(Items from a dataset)
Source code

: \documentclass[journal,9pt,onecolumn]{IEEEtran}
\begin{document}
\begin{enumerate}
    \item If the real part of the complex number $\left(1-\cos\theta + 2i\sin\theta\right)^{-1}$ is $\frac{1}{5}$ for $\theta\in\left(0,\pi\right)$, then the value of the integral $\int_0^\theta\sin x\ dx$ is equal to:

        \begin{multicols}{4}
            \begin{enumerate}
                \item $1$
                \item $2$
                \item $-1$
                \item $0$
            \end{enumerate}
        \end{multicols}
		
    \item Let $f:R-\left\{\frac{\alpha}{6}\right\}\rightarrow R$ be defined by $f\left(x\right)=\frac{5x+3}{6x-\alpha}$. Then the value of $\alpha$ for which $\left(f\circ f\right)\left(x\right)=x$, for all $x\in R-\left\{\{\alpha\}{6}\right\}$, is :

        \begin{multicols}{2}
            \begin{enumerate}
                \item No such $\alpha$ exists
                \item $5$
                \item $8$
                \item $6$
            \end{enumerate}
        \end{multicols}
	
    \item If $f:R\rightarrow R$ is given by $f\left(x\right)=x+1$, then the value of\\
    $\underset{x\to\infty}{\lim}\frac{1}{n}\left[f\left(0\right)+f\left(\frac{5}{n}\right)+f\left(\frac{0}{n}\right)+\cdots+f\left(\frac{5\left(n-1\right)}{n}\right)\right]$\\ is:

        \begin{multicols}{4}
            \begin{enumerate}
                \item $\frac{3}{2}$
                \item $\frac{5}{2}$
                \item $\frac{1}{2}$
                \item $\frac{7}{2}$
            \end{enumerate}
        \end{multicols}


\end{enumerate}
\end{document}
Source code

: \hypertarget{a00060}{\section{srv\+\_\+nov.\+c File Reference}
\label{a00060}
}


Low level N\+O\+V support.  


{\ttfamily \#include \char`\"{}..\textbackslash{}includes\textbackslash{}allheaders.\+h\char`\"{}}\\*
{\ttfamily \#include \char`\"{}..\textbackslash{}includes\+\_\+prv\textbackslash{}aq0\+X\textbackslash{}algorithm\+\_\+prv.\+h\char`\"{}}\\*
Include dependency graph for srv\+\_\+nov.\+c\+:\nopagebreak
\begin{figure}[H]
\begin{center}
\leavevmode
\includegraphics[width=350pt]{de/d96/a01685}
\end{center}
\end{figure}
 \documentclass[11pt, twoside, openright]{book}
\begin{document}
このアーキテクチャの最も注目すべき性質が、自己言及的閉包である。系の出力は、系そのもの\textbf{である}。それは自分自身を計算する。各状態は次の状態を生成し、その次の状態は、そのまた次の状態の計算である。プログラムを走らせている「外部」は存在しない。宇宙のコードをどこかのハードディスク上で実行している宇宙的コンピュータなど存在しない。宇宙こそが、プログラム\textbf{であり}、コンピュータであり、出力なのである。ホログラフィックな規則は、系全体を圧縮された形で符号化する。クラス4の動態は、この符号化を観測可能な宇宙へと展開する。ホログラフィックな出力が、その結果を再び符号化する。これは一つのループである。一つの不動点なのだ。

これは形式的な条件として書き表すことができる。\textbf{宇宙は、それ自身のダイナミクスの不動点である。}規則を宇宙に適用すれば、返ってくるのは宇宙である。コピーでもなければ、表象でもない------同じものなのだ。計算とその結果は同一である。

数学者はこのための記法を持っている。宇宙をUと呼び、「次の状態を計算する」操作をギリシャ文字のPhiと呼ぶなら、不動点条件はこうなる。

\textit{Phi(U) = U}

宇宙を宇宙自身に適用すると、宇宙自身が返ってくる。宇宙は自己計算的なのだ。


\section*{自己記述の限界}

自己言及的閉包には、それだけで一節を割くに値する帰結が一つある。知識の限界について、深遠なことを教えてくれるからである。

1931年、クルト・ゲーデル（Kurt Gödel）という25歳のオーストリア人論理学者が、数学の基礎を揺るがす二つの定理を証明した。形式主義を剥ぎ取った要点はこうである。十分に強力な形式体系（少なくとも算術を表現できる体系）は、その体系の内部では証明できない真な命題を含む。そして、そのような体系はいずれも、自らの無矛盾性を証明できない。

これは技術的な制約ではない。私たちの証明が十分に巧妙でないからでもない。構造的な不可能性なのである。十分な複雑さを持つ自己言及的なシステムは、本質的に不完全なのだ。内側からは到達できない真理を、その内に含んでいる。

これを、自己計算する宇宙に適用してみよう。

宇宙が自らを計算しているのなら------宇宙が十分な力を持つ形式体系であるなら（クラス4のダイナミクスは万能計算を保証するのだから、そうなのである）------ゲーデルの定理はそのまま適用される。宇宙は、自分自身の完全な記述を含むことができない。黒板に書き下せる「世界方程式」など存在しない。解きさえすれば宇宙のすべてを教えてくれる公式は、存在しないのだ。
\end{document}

- WHAT YOU ARE ASKED TO DO -
Every entry shown above should be written out again without a single difference.

- ANSWER SECTION -
Source code

: \documentclass[journal,9pt,onecolumn]{IEEEtran}
\begin{document}
\begin{enumerate}
    \item If the real part of the complex number $\left(1-\cos\theta + 2i\sin\theta\right)^{-1}$ is $\frac{1}{5}$ for $\theta\in\left(0,\pi\right)$, then the value of the integral $\int_0^\theta\sin x\ dx$ is equal to:

        \begin{multicols}{4}
            \begin{enumerate}
                \item $1$
                \item $2$
                \item $-1$
                \item $0$
            \end{enumerate}
        \end{multicols}
		
    \item Let $f:R-\left\{\frac{\alpha}{6}\right\}\rightarrow R$ be defined by $f\left(x\right)=\frac{5x+3}{6x-\alpha}$. Then the value of $\alpha$ for which $\left(f\circ f\right)\left(x\right)=x$, for all $x\in R-\left\{\{\alpha\}{6}\right\}$, is :

        \begin{multicols}{2}
            \begin{enumerate}
                \item No such $\alpha$ exists
                \item $5$
                \item $8$
                \item $6$
            \end{enumerate}
        \end{multicols}
	
    \item If $f:R\rightarrow R$ is given by $f\left(x\right)=x+1$, then the value of\\
    $\underset{x\to\infty}{\lim}\frac{1}{n}\left[f\left(0\right)+f\left(\frac{5}{n}\right)+f\left(\frac{0}{n}\right)+\cdots+f\left(\frac{5\left(n-1\right)}{n}\right)\right]$\\ is:

        \begin{multicols}{4}
            \begin{enumerate}
                \item $\frac{3}{2}$
                \item $\frac{5}{2}$
                \item $\frac{1}{2}$
                \item $\frac{7}{2}$
            \end{enumerate}
        \end{multicols}


\end{enumerate}
\end{document}
Source code

: \hypertarget{a00060}{\section{srv\+\_\+nov.\+c File Reference}
\label{a00060}
}


Low level N\+O\+V support.  


{\ttfamily \#include \char`\"{}..\textbackslash{}includes\textbackslash{}allheaders.\+h\char`\"{}}\\*
{\ttfamily \#include \char`\"{}..\textbackslash{}includes\+\_\+prv\textbackslash{}aq0\+X\textbackslash{}algorithm\+\_\+prv.\+h\char`\"{}}\\*
Include dependency graph for srv\+\_\+nov.\+c\+:\nopagebreak
\begin{figure}[H]
\begin{center}
\leavevmode
\includegraphics[width=350pt]{de/d96/a01685}
\end{center}
\end{figure}
 \documentclass[11pt, twoside, openright]{book}
\begin{document}
このアーキテクチャの最も注目すべき性質が、自己言及的閉包である。系の出力は、系そのもの\textbf{である}。それは自分自身を計算する。各状態は次の状態を生成し、その次の状態は、そのまた次の状態の計算である。プログラムを走らせている「外部」は存在しない。宇宙のコードをどこかのハードディスク上で実行している宇宙的コンピュータなど存在しない。宇宙こそが、プログラム\textbf{であり}、コンピュータであり、出力なのである。ホログラフィックな規則は、系全体を圧縮された形で符号化する。クラス4の動態は、この符号化を観測可能な宇宙へと展開する。ホログラフィックな出力が、その結果を再び符号化する。これは一つのループである。一つの不動点なのだ。

これは形式的な条件として書き表すことができる。\textbf{宇宙は、それ自身のダイナミクスの不動点である。}規則を宇宙に適用すれば、返ってくるのは宇宙である。コピーでもなければ、表象でもない------同じものなのだ。計算とその結果は同一である。

数学者はこのための記法を持っている。宇宙をUと呼び、「次の状態を計算する」操作をギリシャ文字のPhiと呼ぶなら、不動点条件はこうなる。

\textit{Phi(U) = U}

宇宙を宇宙自身に適用すると、宇宙自身が返ってくる。宇宙は自己計算的なのだ。


\section*{自己記述の限界}

自己言及的閉包には、それだけで一節を割くに値する帰結が一つある。知識の限界について、深遠なことを教えてくれるからである。

1931年、クルト・ゲーデル（Kurt Gödel）という25歳のオーストリア人論理学者が、数学の基礎を揺るがす二つの定理を証明した。形式主義を剥ぎ取った要点はこうである。十分に強力な形式体系（少なくとも算術を表現できる体系）は、その体系の内部では証明できない真な命題を含む。そして、そのような体系はいずれも、自らの無矛盾性を証明できない。

これは技術的な制約ではない。私たちの証明が十分に巧妙でないからでもない。構造的な不可能性なのである。十分な複雑さを持つ自己言及的なシステムは、本質的に不完全なのだ。内側からは到達できない真理を、その内に含んでいる。

これを、自己計算する宇宙に適用してみよう。

宇宙が自らを計算しているのなら------宇宙が十分な力を持つ形式体系であるなら（クラス4のダイナミクスは万能計算を保証するのだから、そうなのである）------ゲーデルの定理はそのまま適用される。宇宙は、自分自身の完全な記述を含むことができない。黒板に書き下せる「世界方程式」など存在しない。解きさえすれば宇宙のすべてを教えてくれる公式は、存在しないのだ。
\end{document}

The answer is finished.